Start of Given data

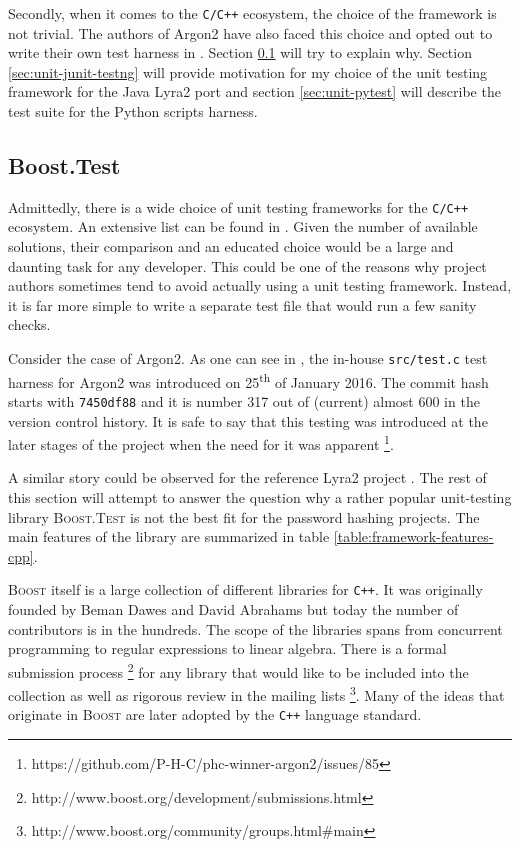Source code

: Secondly, when it comes to the \texttt{C/C++} ecosystem, the choice of the framework is not trivial. The authors of Argon2 have also faced this choice and opted out to write their own test harness in \cite{github:2017:argon2-test.c}. Section \ref{sec:unit-boost-google} will try to explain why. Section \ref{sec:unit-junit-testng} will provide motivation for my choice of the unit testing framework for the Java Lyra2 port and section \ref{sec:unit-pytest} will describe the test suite for the Python scripts harness.

\subsection{Boost.Test}
\label{sec:unit-boost-google}

Admittedly, there is a wide choice of unit testing frameworks for the \texttt{C/C++} ecosystem. An extensive list can be found in \cite{wiki:2017:frameworks-c, wiki:2017:frameworks-cpp}. Given the number of available solutions, their comparison and an educated choice would be a large and daunting task for any developer. This could be one of the reasons why project authors sometimes tend to avoid actually using a unit testing framework. Instead, it is far more simple to write a separate test file that would run a few sanity checks.

Consider the case of Argon2. As one can see in \cite{github:2017:argon2}, the in-house \texttt{src/test.c} test harness for Argon2 was introduced on 25\textsuperscript{th} of January 2016. The commit hash starts with \texttt{7450df88} and it is number 317 out of (current) almost 600 in the version control history. It is safe to say that this testing was introduced at the later stages of the project when the need for it was apparent \footnote{https://github.com/P-H-C/phc-winner-argon2/issues/85}.

A similar story could be observed for the reference Lyra2 project \cite{github:2017:lyra}. The rest of this section will attempt to answer the question why a rather popular unit-testing library \textsc{Boost.Test} is not the best fit for the password hashing projects. The main features of the library are summarized in table \ref{table:framework-features-cpp}.

\textsc{Boost} itself is a large collection of different libraries for \texttt{C++}. It was originally founded by Beman Dawes and David Abrahams but today the number of contributors is in the hundreds. The scope of the libraries spans from concurrent programming to regular expressions to linear algebra. There is a formal submission process \footnote{http://www.boost.org/development/submissions.html} for any library that would like to be included into the collection as well as rigorous review in the mailing lists \footnote{http://www.boost.org/community/groups.html\#main}. Many of the ideas that originate in \textsc{Boost} are later adopted by the \texttt{C++} language standard.

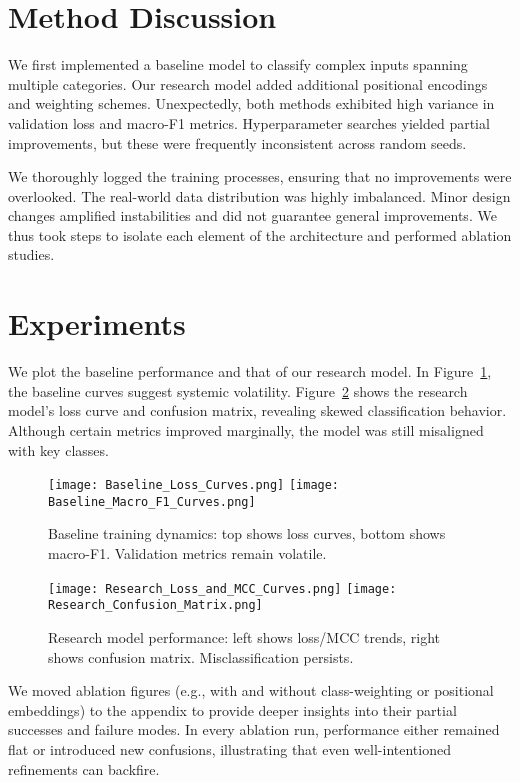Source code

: \documentclass[11pt]{article}
\begin{document}
\section{Method Discussion}
We first implemented a baseline model to classify complex inputs spanning multiple categories. Our research model added additional positional encodings and weighting schemes. Unexpectedly, both methods exhibited high variance in validation loss and macro-F1 metrics. Hyperparameter searches yielded partial improvements, but these were frequently inconsistent across random seeds.

We thoroughly logged the training processes, ensuring that no improvements were overlooked. The real-world data distribution was highly imbalanced. Minor design changes amplified instabilities and did not guarantee general improvements. We thus took steps to isolate each element of the architecture and performed ablation studies.

\section{Experiments}
We plot the baseline performance and that of our research model. In Figure~\ref{fig:baseline}, the baseline curves suggest systemic volatility. Figure~\ref{fig:research} shows the research model's loss curve and confusion matrix, revealing skewed classification behavior. Although certain metrics improved marginally, the model was still misaligned with key classes.

\begin{figure}[t]
    \centering
    \texttt{[image: Baseline\_Loss\_Curves.png]}
    \texttt{[image: Baseline\_Macro\_F1\_Curves.png]}
    \caption{Baseline training dynamics: top shows loss curves, bottom shows macro-F1. Validation metrics remain volatile.}
    \label{fig:baseline}
\end{figure}

\begin{figure}[t]
    \centering
    \texttt{[image: Research\_Loss\_and\_MCC\_Curves.png]}
    \texttt{[image: Research\_Confusion\_Matrix.png]}
    \caption{Research model performance: left shows loss/MCC trends, right shows confusion matrix. Misclassification persists.}
    \label{fig:research}
\end{figure}

We moved ablation figures (e.g., with and without class-weighting or positional embeddings) to the appendix to provide deeper insights into their partial successes and failure modes. In every ablation run, performance either remained flat or introduced new confusions, illustrating that even well-intentioned refinements can backfire.
\end{document}
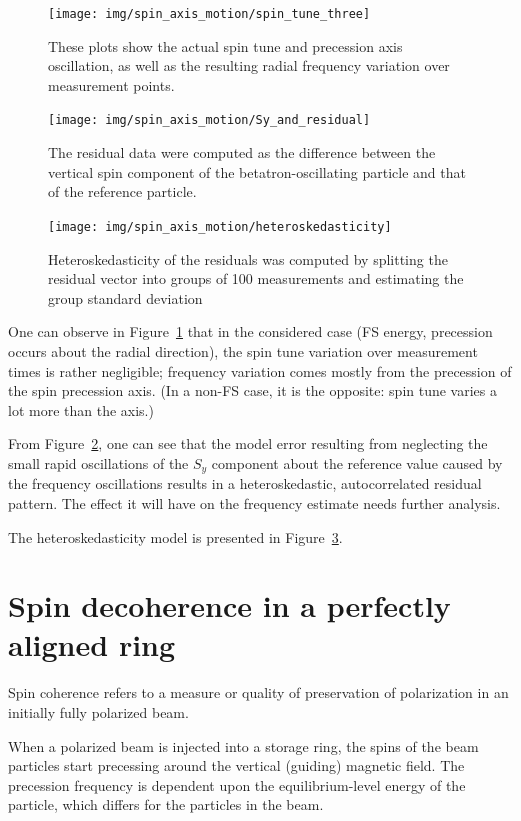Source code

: \documentclass{article}
\begin{document}
\begin{figure}[!h]
  \centering
  \texttt{[image: img/spin\_axis\_motion/spin\_tune\_three]}
  \caption{These plots show the actual spin tune and precession axis oscillation, as well as the resulting radial frequency variation over measurement points.\label{fig:SpinTuneData}}
\end{figure}
\begin{figure}[!h]
  \centering
  \texttt{[image: img/spin\_axis\_motion/Sy\_and\_residual]}
  \caption{The residual data were computed as the difference between the vertical spin component of the betatron-oscillating particle and that of the reference particle.\label{fig:ResidualPlot}}
\end{figure}
\begin{figure}[!h]
  \centering
  \texttt{[image: img/spin\_axis\_motion/heteroskedasticity]}
  \caption{Heteroskedasticity of the residuals was computed by splitting the residual vector into groups of 100 measurements and estimating the group standard deviation\label{fig:Heteroskedasticity}}
\end{figure}

One can observe in Figure~\ref{fig:SpinTuneData} that in the considered case (FS energy, precession occurs about the radial direction), the spin tune variation over measurement times is rather negligible; frequency variation comes mostly from the precession of the spin precession axis. (In a non-FS case, it is the opposite: spin tune varies a lot more than the axis.)

From Figure~\ref{fig:ResidualPlot}, one can see that the model error resulting from neglecting the small rapid oscillations of the $S_y$ component about the reference value caused by the frequency oscillations results in a heteroskedastic, autocorrelated residual pattern. The effect it will have on the frequency estimate needs further analysis.

The heteroskedasticity model is presented in Figure~\ref{fig:Heteroskedasticity}.

\section{Spin decoherence in a perfectly aligned ring}
Spin coherence refers to a measure or quality of preservation of polarization in an initially fully polarized beam.~\citep[p.~205]{Eremey:Thesis}

When a polarized beam is injected into a storage ring, the spins of the beam particles start precessing around the vertical (guiding) magnetic field. The precession frequency is dependent upon the equilibrium-level energy of the particle, which differs for the particles in the beam.
\end{document}
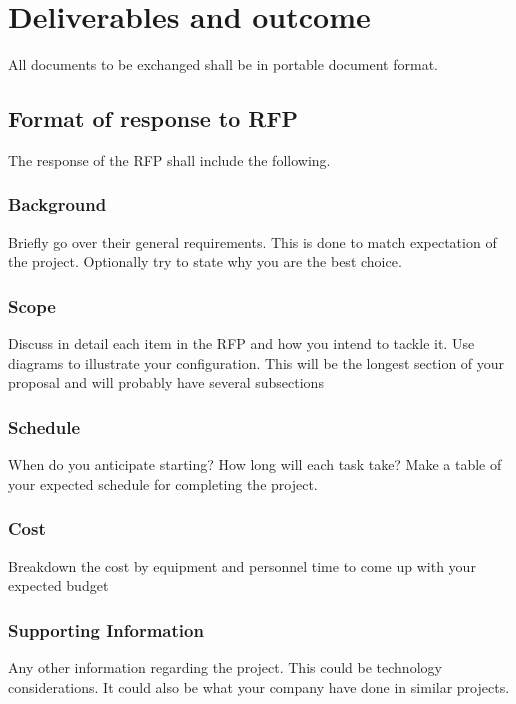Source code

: \section{Deliverables and outcome}
All documents to be exchanged shall be in portable document format. 

\subsection{Format of response to RFP}
The response of the RFP shall include the following.

\subsubsection{Background}
Briefly go over their general requirements. This is done to match expectation of the project. Optionally try to state why you are the best choice. 

\subsubsection{Scope}
Discuss in detail each item in the RFP and how you intend to tackle it. Use diagrams to illustrate your
configuration. This will be the longest section of your proposal and will probably have several
subsections

\subsubsection{Schedule}
When do you anticipate starting? How long will each task take? Make a table of your expected schedule for completing the project.

\subsubsection{Cost}
Breakdown the cost by equipment and personnel time to come up with your expected budget

\subsubsection{Supporting Information}
Any other information regarding the project. This could be technology considerations. It could also be what your company have done in similar projects. 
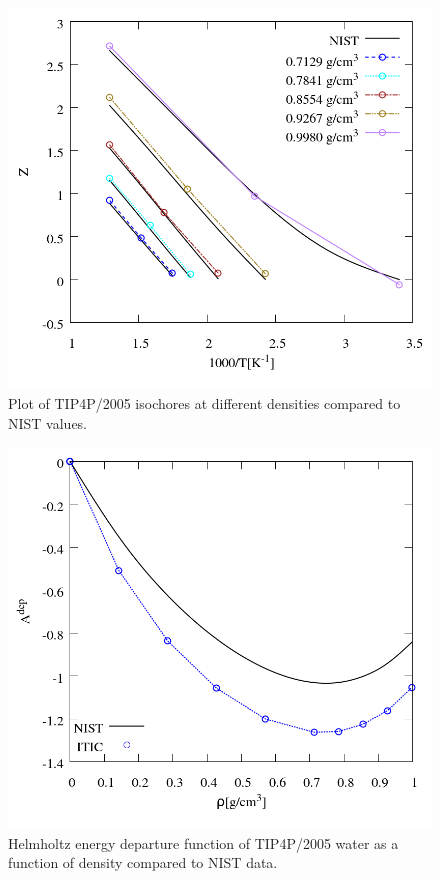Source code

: \documentclass[%
 aip,
 jcp,
 sd,%
 amsmath,amssymb,
]{revtex4-1}
\begin{document}
\begin{figure}[!htbp]
\includegraphics[scale=0.35]{Figures/EXAMPLE-SIM_TIP4P05_zt.png}
\caption{Plot of TIP4P/2005 isochores at different densities compared to NIST values.}
\label{fig:EXAMPLE-SIM/TIP4P05/zt}
\end{figure}

\begin{figure}[!htbp]
\includegraphics[scale=0.35]{Figures/EXAMPLE-SIM_TIP4P05_adep.png}
\caption{Helmholtz energy departure function of TIP4P/2005 water as a function of density compared to NIST data.}
\label{fig:EXAMPLE-SIM/TIP4P05/adep}
\end{figure}
\end{document}
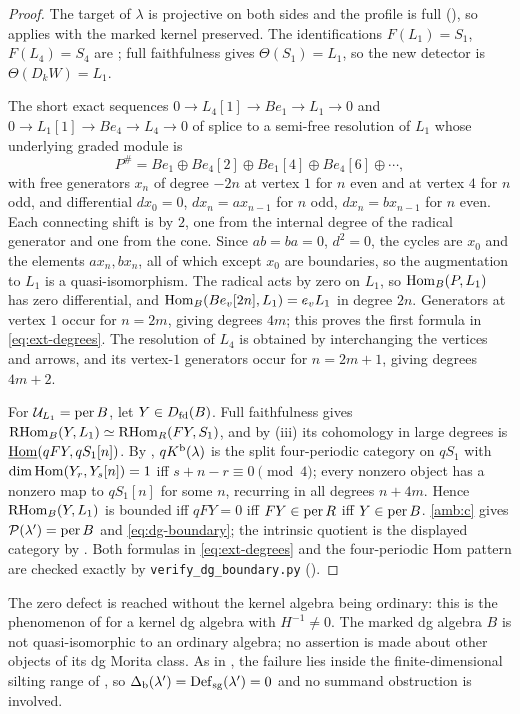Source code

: \begin{proof}
The target of \(\lambda\) is projective on both sides and the profile is full (), so  applies with the marked kernel preserved.  The identifications \(F(L_1)=S_1\), \(F(L_4)=S_4\) are ; full faithfulness gives \(\Theta(S_1)=L_1\), so the new detector is \(\Theta(D_kW)=L_1\).

The short exact sequences \(0\to L_4[1]\to Be_1\to L_1\to0\) and \(0\to L_1[1]\to Be_4\to L_4\to0\) of  splice to a semi-free resolution of \(L_1\) whose underlying graded module is
\[
 P^{\#}=Be_1\oplus Be_4[2]\oplus Be_1[4]\oplus Be_4[6]\oplus\cdots,
\]
with free generators \(x_n\) of degree \(-2n\) at vertex \(1\) for \(n\) even and at vertex \(4\) for \(n\) odd, and differential \(dx_0=0\), \(dx_n=ax_{n-1}\) for \(n\) odd, \(dx_n=bx_{n-1}\) for \(n\) even.  Each connecting shift is by \(2\), one from the internal degree of the radical generator and one from the cone.  Since \(ab=ba=0\), \(d^2=0\), the cycles are \(x_0\) and the elements \(ax_n,bx_n\), all of which except \(x_0\) are boundaries, so the augmentation to \(L_1\) is a quasi-isomorphism.  The radical acts by zero on \(L_1\), so \(\operatorname{Hom}_B(P,L_1)\) has zero differential, and \(\operatorname{Hom}_B(Be_v[2n],L_1)=e_vL_1\) in degree \(2n\).  Generators at vertex \(1\) occur for \(n=2m\), giving degrees \(4m\); this proves the first formula in \eqref{eq:ext-degrees}.  The resolution of \(L_4\) is obtained by interchanging the vertices and arrows, and its vertex-\(1\) generators occur for \(n=2m+1\), giving degrees \(4m+2\).

For \(\mathcal U_{L_1}=\operatorname{per} B\), let \(Y\in D_{\mathrm{fd}}(B)\).  Full faithfulness gives \(\operatorname{RHom}_B(Y,L_1)\simeq\operatorname{RHom}_R(FY,S_1)\), and by (iii) its cohomology in large degrees is \(\underline{\operatorname{Hom}}(qFY,qS_1[n])\).  By , \(qK^{\mathrm b}(\lambda)\) is the split four-periodic category on \(qS_1\) with \(\dim\operatorname{Hom}(Y_r,Y_s[n])=1\) iff \(s+n-r\equiv0\pmod4\); every nonzero object has a nonzero map to \(qS_1[n]\) for some \(n\), recurring in all degrees \(n+4m\).  Hence \(\operatorname{RHom}_B(Y,L_1)\) is bounded iff \(qFY=0\) iff \(FY\in\operatorname{per} R\) iff \(Y\in\operatorname{per} B\).  \ref{amb:c} gives \(\mathcal P(\lambda')=\operatorname{per} B\) and \eqref{eq:dg-boundary}; the intrinsic quotient is the displayed category by .  Both formulas in \eqref{eq:ext-degrees} and the four-periodic Hom pattern are checked exactly by \texttt{verify\_dg\_boundary.py} ().
\end{proof}

\begin{remark}
The zero defect is reached without the kernel algebra being ordinary: this is the phenomenon of  for a kernel dg algebra with \(H^{-1}\ne0\).  The marked dg algebra \(B\) is not quasi-isomorphic to an ordinary algebra; no assertion is made about other objects of its dg Morita class.  As in , the failure lies inside the finite-dimensional silting range of , so \(\Delta_{\mathrm b}(\lambda')=\operatorname{Def}_{\mathrm{sg}}(\lambda')=0\) and no summand obstruction is involved.
\end{remark}
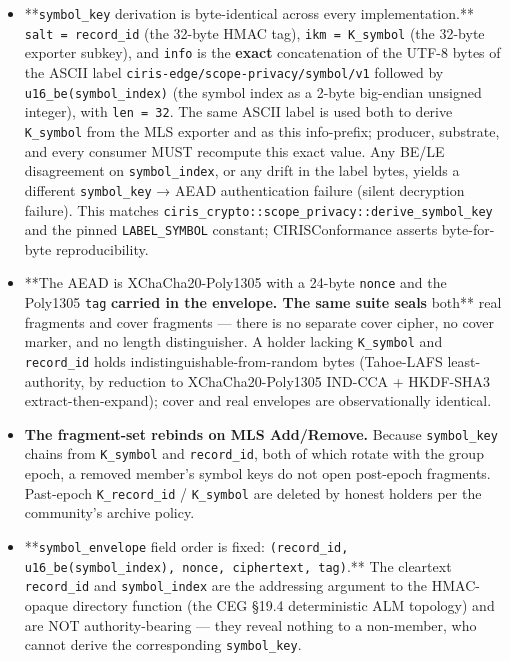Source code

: \documentclass[11pt]{article}
\begin{document}
\begin{itemize}\setlength\itemsep{0pt}
\item **\texttt{symbol\_key} derivation is byte-identical across every implementation.** \texttt{salt = record\_id} (the 32-byte HMAC tag), \texttt{ikm = K\_symbol} (the 32-byte exporter subkey), and \texttt{info} is the \textbf{exact} concatenation of the UTF-8 bytes of the ASCII label \texttt{ciris-edge/scope-privacy/symbol/v1} followed by \texttt{u16\_be(symbol\_index)} (the symbol index as a 2-byte big-endian unsigned integer), with \texttt{len = 32}. The same ASCII label is used both to derive \texttt{K\_symbol} from the MLS exporter and as this info-prefix; producer, substrate, and every consumer MUST recompute this exact value. Any BE/LE disagreement on \texttt{symbol\_index}, or any drift in the label bytes, yields a different \texttt{symbol\_key} → AEAD authentication failure (silent decryption failure). This matches \texttt{ciris\_crypto::scope\_privacy::derive\_symbol\_key} and the pinned \texttt{LABEL\_SYMBOL} constant; CIRISConformance asserts byte-for-byte reproducibility.
\item **The AEAD is XChaCha20-Poly1305 with a 24-byte \texttt{nonce} and the Poly1305 \texttt{tag}\textbf{ carried in the envelope. The same suite seals }both** real fragments and cover fragments — there is no separate cover cipher, no cover marker, and no length distinguisher. A holder lacking \texttt{K\_symbol} and \texttt{record\_id} holds indistinguishable-from-random bytes (Tahoe-LAFS least-authority, by reduction to XChaCha20-Poly1305 IND-CCA + HKDF-SHA3 extract-then-expand); cover and real envelopes are observationally identical.
\item \textbf{The fragment-set rebinds on MLS Add/Remove.} Because \texttt{symbol\_key} chains from \texttt{K\_symbol} and \texttt{record\_id}, both of which rotate with the group epoch, a removed member's symbol keys do not open post-epoch fragments. Past-epoch \texttt{K\_record\_id} / \texttt{K\_symbol} are deleted by honest holders per the community's archive policy.
\item **\texttt{symbol\_envelope} field order is fixed: \texttt{(record\_id, u16\_be(symbol\_index), nonce, ciphertext, tag)}.** The cleartext \texttt{record\_id} and \texttt{symbol\_index} are the addressing argument to the HMAC-opaque directory function (the CEG §19.4 deterministic ALM topology) and are NOT authority-bearing — they reveal nothing to a non-member, who cannot derive the corresponding \texttt{symbol\_key}.
\end{itemize}
\end{document}

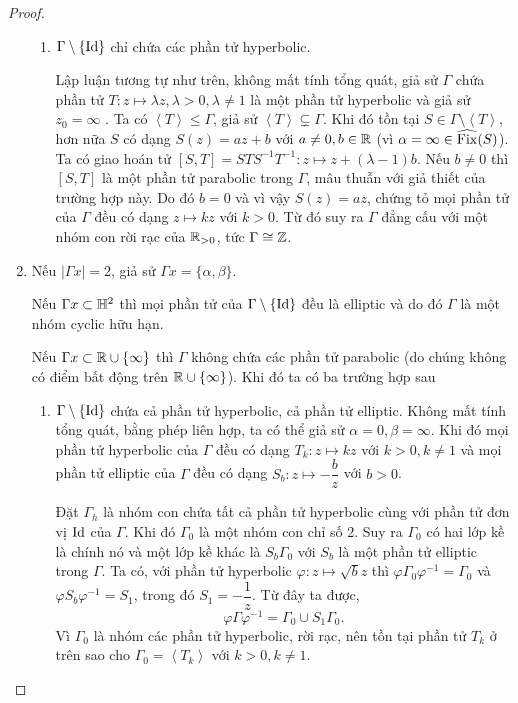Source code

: \begin{proof}
\begin{enumerate}
\begin{enumerate}
            \item $\Gamma\setminus \{\operatorname{Id}\}$ chỉ chứa các phần tử hyperbolic.

            Lập luận tương tự như trên, không mất tính tổng quát, giả sử $\Gamma$ chứa phần tử $T:z \mapsto \lambda z, \lambda >0, \lambda \neq 1$ là một phần tử hyperbolic và giả sử $z_0 = \infty$ . Ta có $\left<T\right> \leq \Gamma$, giả  sử $\left<T\right> \subsetneq \Gamma$. Khi đó tồn tại $S \in \Gamma \setminus \left<T\right>$, hơn nữa $S$ có dạng $S(z) = az+b$ với $a \neq 0, b\in \mathbb{R}$ (vì $\alpha = \infty \in \widehat{\operatorname{Fix}}(S)$). Ta có giao hoán tử $[S,T] = STS^{-1}T^{-1}: z\mapsto z+(\lambda-1)b$. Nếu $b\neq 0$ thì $[S,T]$ là một phần tử parabolic trong $\Gamma$, mâu thuẫn với giả thiết của trường hợp này. Do đó $b = 0$ và vì vậy $S(z) = az$, chứng tỏ mọi phần tử của $\Gamma$ đều có dạng $z\mapsto kz$ với $ k>0$. Từ đó suy ra $\Gamma$ đẳng cấu với một nhóm con rời rạc của $\mathbb{R}_{>0}$, tức $\Gamma \cong \mathbb{Z}$.
        \end{enumerate}

        \item Nếu $|\Gamma x| = 2$, giả sử $\Gamma x= \{\alpha, \beta\}$.

        Nếu $\Gamma x\subset \mathbb{H}^2$ thì mọi phần tử của $\Gamma\setminus\{\operatorname{Id}\}$ đều là elliptic và do đó $\Gamma$ là một nhóm cyclic hữu hạn.

        Nếu $\Gamma x \subset \mathbb{R} \cup \{\infty\}$ thì $\Gamma$ không chứa các phần tử parabolic (do chúng không có điểm bất động trên $\mathbb{R} \cup \{\infty\}$). Khi đó ta có ba trường hợp sau
        \begin{enumerate}
            \item $\Gamma\setminus\{\operatorname{Id}\}$ chứa cả phần tử hyperbolic, cả phần tử elliptic. Không mất tính tổng quát, bằng phép liên hợp, ta có thể giả sử $\alpha = 0, \beta = \infty$. Khi đó mọi phần tử hyperbolic của $\Gamma$ đều có dạng $T_k: z\mapsto kz$ với $k>0, k \neq 1$ và mọi phần tử elliptic của $\Gamma$ đều có dạng $S_b: z \mapsto -\dfrac{b}{z}$ với $b>0$.

            Đặt $\Gamma_h $ là nhóm con chứa tất cả phần tử hyperbolic cùng với phần tử đơn vị $\operatorname{Id}$ của $\Gamma$. Khi đó $\Gamma_0$ là một nhóm con chỉ số 2. Suy ra $\Gamma_0$ có hai lớp kề là chính nó và một lớp kề khác là $S_b\Gamma_0$ với $S_b$ là một phần tử elliptic trong $\Gamma$. Ta có, với phần tử hyperbolic $\varphi: z\mapsto \sqrt{b}z$ thì $\varphi \Gamma_0 \varphi^{-1} = \Gamma_0$ và $\varphi S_b \varphi^{-1} = S_1$, trong đó $S_1 = -\dfrac{1}{z}$. Từ đây ta được,
            \[\varphi \Gamma \varphi^{-1} = \Gamma_0 \cup S_1\Gamma_0.\]
            Vì $\Gamma_0$ là nhóm các phần tử hyperbolic, rời rạc, nên tồn tại phần tử $T_k$ ở trên sao cho $\Gamma_0 = \left<T_k\right>$ với $k>0, k\neq 1$. 
            

\end{enumerate}
\end{enumerate}
\end{proof}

End of Given data

Exact copies of the lines from the one with "Nếu $\Gamma x \subset" through the final line of the listing should be returned, and no other lines.

        Nếu $\Gamma x \subset \mathbb{R} \cup \{\infty\}$ thì $\Gamma$ không chứa các phần tử parabolic (do chúng không có điểm bất động trên $\mathbb{R} \cup \{\infty\}$). Khi đó ta có ba trường hợp sau
        \begin{enumerate}
            \item $\Gamma\setminus\{\operatorname{Id}\}$ chứa cả phần tử hyperbolic, cả phần tử elliptic. Không mất tính tổng quát, bằng phép liên hợp, ta có thể giả sử $\alpha = 0, \beta = \infty$. Khi đó mọi phần tử hyperbolic của $\Gamma$ đều có dạng $T_k: z\mapsto kz$ với $k>0, k \neq 1$ và mọi phần tử elliptic của $\Gamma$ đều có dạng $S_b: z \mapsto -\dfrac{b}{z}$ với $b>0$.

            Đặt $\Gamma_h $ là nhóm con chứa tất cả phần tử hyperbolic cùng với phần tử đơn vị $\operatorname{Id}$ của $\Gamma$. Khi đó $\Gamma_0$ là một nhóm con chỉ số 2. Suy ra $\Gamma_0$ có hai lớp kề là chính nó và một lớp kề khác là $S_b\Gamma_0$ với $S_b$ là một phần tử elliptic trong $\Gamma$. Ta có, với phần tử hyperbolic $\varphi: z\mapsto \sqrt{b}z$ thì $\varphi \Gamma_0 \varphi^{-1} = \Gamma_0$ và $\varphi S_b \varphi^{-1} = S_1$, trong đó $S_1 = -\dfrac{1}{z}$. Từ đây ta được,
            \[\varphi \Gamma \varphi^{-1} = \Gamma_0 \cup S_1\Gamma_0.\]
            Vì $\Gamma_0$ là nhóm các phần tử hyperbolic, rời rạc, nên tồn tại phần tử $T_k$ ở trên sao cho $\Gamma_0 = \left<T_k\right>$ với $k>0, k\neq 1$. 
            

\end{enumerate}
\end{enumerate}
\end{proof}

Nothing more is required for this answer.